The Gazette, a 96,351-circulation daily out of Colorado Springs, CO, is launching a series of free neighborhood papers next month in an effort to diversify its offerings for readers and advertisers.
The new publications, called Ink, will be geo-targeted to three retail areas in and around Colorado Springs: downtown, the west side of the city, and Manitou Springs, where it will be distributed in sales racks at local businesses. The debut issues coming out May 6 will have a rate base of 10,000 and will offer local advertisers a more targeted, smaller audience than the Gazette. Ink will be published Wednesdays through Saturdays.
“We feel like, in this environment, we need to be nimble and give consumers products they want, and that means having a diversified portfolio,” said Liz Cobb, VP of marketing for the Gazette.
“Newspapers all across the country are looking at a free model, and it wouldn’t make sense for us to go up against ourselves with another paid product,” she said of the decision to make Ink entirely ad-supported.
Cobb added that Gazette publisher Steve Pope’s extensive experience with free dailies heavily influenced the launch. Pope joined the Gazette as publisher in January. Before that, he worked with the free Vail Daily in Colorado.
Rather than target a particular demographic or psychographic from the outset, Ink is relying solely on strategic placement and word of mouth to move copies. Ongoing market research into reader attributes will help to shape the content of the newspapers going forward.
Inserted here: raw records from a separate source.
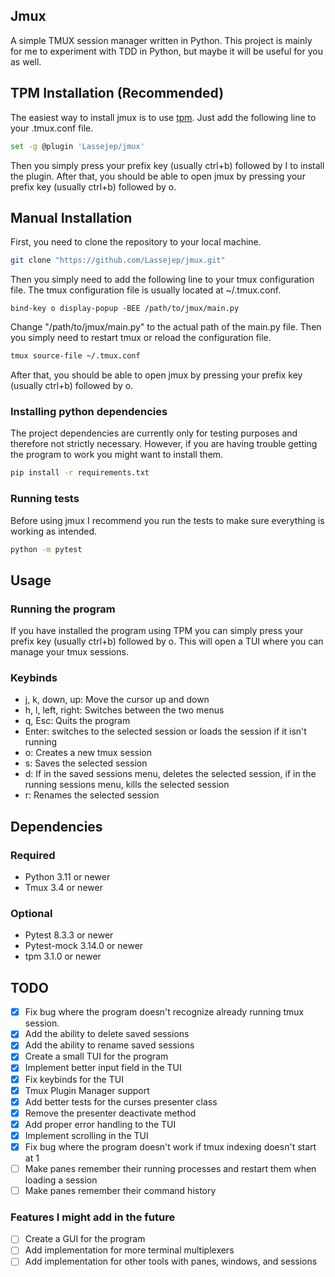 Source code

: ## Jmux
A simple TMUX session manager written in Python.
This project is mainly for me to experiment with TDD in Python, but maybe it will be useful for you as well.

## TPM Installation (Recommended)
The easiest way to install jmux is to use [tpm](https://github.com/tmux-plugins/tpm).
Just add the following line to your .tmux.conf file.
```bash
set -g @plugin 'Lassejep/jmux'
```
Then you simply press your prefix key (usually ctrl+b) followed by I to install the plugin.
After that, you should be able to open jmux by pressing your prefix key (usually ctrl+b) followed by o.

## Manual Installation
First, you need to clone the repository to your local machine.
```bash
git clone "https://github.com/Lassejep/jmux.git"
```

Then you simply need to add the following line to your tmux configuration file.
The tmux configuration file is usually located at ~/.tmux.conf.
```tmux
bind-key o display-popup -BEE /path/to/jmux/main.py
```
Change "/path/to/jmux/main.py" to the actual path of the main.py file.
Then you simply need to restart tmux or reload the configuration file.
```bash
tmux source-file ~/.tmux.conf
```
After that, you should be able to open jmux by pressing your prefix key (usually ctrl+b) followed by o.

### Installing python dependencies
The project dependencies are currently only for testing purposes and therefore not strictly necessary.
However, if you are having trouble getting the program to work you might want to install them.
```bash
pip install -r requirements.txt
```

### Running tests
Before using jmux I recommend you run the tests to make sure everything is working as intended.
```bash
python -m pytest
```

## Usage
### Running the program

If you have installed the program using TPM you can simply press your prefix key (usually ctrl+b) followed by o.
This will open a TUI where you can manage your tmux sessions.

### Keybinds
- j, k, down, up: Move the cursor up and down
- h, l, left, right: Switches between the two menus
- q, Esc: Quits the program
- Enter: switches to the selected session or loads the session if it isn't running
- o: Creates a new tmux session
- s: Saves the selected session
- d: If in the saved sessions menu, deletes the selected session, if in the running sessions menu, kills the selected session
- r: Renames the selected session


## Dependencies
### Required
- Python 3.11 or newer
- Tmux 3.4 or newer

### Optional
- Pytest 8.3.3 or newer
- Pytest-mock 3.14.0 or newer
- tpm 3.1.0 or newer

## TODO
- [x] Fix bug where the program doesn't recognize already running tmux session.
- [x] Add the ability to delete saved sessions
- [x] Add the ability to rename saved sessions
- [x] Create a small TUI for the program
- [x] Implement better input field in the TUI
- [x] Fix keybinds for the TUI
- [x] Tmux Plugin Manager support
- [x] Add better tests for the curses presenter class
- [x] Remove the presenter deactivate method
- [x] Add proper error handling to the TUI
- [x] Implement scrolling in the TUI
- [x] Fix bug where the program doesn't work if tmux indexing doesn't start at 1
- [ ] Make panes remember their running processes and restart them when loading a session
- [ ] Make panes remember their command history

### Features I might add in the future
- [ ] Create a GUI for the program
- [ ] Add implementation for more terminal multiplexers
- [ ] Add implementation for other tools with panes, windows, and sessions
Content will be a blend of Gazette reporting, reader’s stories, original, neighborhood-focused stories and “lots of pictures,” said Cobb. The newspapers will be kept short — readable in about 10 minutes.
Ink will have its own microsite, housed on Gazette.com, which will feature editorial, videos and plenty of opportunities for reader comments — which Cobb says drive a lot of the traffic on Gazette.com.
Ink is expected to become profitable fairly quickly. If it is successful, more neighborhoods could receive their own edition of Ink.